El Salvador Consulate General Dagoberto Torres, left, receives a certificate from Islip Town Supervisor Tom Croci, center, while Islip Town Clerk Olga Murray, right, watches on at the newly developed El Salvador Consulate in Brentwood. (June 13, 2012) Credit: Steve Pfost

The El Salvador Consulate General in Brentwood has moved and expanded its facilities to meet the growing demand of people seeking services.

The only foreign consulate on Long Island, the Salvadoran facility doubled its office space after relocating to Alkier Street from Suffolk Avenue in November. Now, the staff can better address the needs of up to 300 people who come in each weekday, said Consulate General Dagoberto Torres.

Town officials and chamber of commerce leaders commemorated the move in a welcoming ceremony Wednesday. According to the 2010 U.S. census, there are about 32,000 Salvadorans in Suffolk County, and Salvadorans represent the largest Hispanic/Latino and immigrant group on Long Island.

"We are very proud in the Town of Islip to have such a diverse community," Supervisor Tom Croci said, adding the town hopes to be an effective liaison for the consulate general's office. "They have a very vibrant workforce here and a vibrant community that is part of our fabric."
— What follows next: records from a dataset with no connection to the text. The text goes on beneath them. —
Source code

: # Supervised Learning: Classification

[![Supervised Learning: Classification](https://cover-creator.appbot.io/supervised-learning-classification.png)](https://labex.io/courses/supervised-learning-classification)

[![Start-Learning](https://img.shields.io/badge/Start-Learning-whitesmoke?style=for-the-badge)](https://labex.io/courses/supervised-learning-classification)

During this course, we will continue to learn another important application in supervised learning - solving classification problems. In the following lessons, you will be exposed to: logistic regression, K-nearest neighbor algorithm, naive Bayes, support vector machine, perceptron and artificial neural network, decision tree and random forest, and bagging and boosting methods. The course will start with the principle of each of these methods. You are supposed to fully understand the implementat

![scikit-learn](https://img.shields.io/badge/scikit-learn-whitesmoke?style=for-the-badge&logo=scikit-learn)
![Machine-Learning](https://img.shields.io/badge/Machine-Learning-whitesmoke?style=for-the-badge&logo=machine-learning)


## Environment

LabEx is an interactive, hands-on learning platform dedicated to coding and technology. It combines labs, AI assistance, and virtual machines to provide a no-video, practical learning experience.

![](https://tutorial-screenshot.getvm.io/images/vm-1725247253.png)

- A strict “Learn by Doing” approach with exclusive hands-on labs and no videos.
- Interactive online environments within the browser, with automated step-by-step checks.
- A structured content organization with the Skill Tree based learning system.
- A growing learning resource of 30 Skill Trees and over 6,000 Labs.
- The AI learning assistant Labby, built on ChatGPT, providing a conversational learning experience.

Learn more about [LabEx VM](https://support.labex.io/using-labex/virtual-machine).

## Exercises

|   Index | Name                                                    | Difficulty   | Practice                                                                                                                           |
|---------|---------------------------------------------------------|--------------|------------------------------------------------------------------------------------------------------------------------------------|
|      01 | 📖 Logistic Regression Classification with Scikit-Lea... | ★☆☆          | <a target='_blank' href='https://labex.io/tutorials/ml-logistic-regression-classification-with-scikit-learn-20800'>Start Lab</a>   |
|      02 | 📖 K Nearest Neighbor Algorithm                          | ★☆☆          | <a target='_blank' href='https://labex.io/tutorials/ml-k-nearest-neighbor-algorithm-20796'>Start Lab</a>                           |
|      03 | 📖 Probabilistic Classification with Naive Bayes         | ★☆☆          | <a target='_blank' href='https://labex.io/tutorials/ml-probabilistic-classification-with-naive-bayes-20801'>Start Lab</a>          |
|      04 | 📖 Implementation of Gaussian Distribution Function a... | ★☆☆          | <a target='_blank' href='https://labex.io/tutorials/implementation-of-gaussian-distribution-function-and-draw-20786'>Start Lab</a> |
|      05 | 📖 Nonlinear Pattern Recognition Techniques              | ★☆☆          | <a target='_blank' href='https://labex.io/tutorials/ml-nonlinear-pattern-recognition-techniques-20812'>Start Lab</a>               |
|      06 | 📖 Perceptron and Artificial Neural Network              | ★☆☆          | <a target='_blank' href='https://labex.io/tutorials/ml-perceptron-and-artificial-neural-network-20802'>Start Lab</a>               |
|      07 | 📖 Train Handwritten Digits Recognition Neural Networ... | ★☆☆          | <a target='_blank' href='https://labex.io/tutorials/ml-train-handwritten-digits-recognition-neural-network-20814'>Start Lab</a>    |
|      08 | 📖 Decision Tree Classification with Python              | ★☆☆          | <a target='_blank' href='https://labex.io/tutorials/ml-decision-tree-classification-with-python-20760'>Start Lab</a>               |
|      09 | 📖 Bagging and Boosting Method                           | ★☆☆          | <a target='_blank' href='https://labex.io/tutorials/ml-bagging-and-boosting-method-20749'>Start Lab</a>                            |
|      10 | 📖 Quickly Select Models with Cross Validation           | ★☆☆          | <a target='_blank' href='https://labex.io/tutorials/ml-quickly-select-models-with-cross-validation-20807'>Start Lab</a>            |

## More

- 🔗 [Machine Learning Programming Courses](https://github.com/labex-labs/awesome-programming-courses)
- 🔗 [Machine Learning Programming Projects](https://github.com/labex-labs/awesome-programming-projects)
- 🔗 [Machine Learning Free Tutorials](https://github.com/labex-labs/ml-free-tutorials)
Torres said the commemoration signified the town's recognition of the community's size and vitality. "The consulate's job is really to work with the people and give them the right services at the right time," he said. "We're making sure the local governments, the politicians, the congressmen . . . start to watch our community as real U.S. citizens."

But lack of civic engagement among Salvadorans is a major challenge, he said. Since many don't know how to apply for citizenship, vote, or become active in their communities, the consulate's office tries to provide educational and community resources, Torres said.

The Salvadoran Hispanic Chamber of Commerce, housed in the consulate general's office, aims to provide networking and employment opportunities and seminars for Latino business owners.

Vice president Walter Contreras said there are thousands of Salvadoran businesses on Long Island, and that it's vital the chamber, the consulate's office and the town work together.

"It's very important we have full support from our representatives, and we want to support them back," he said.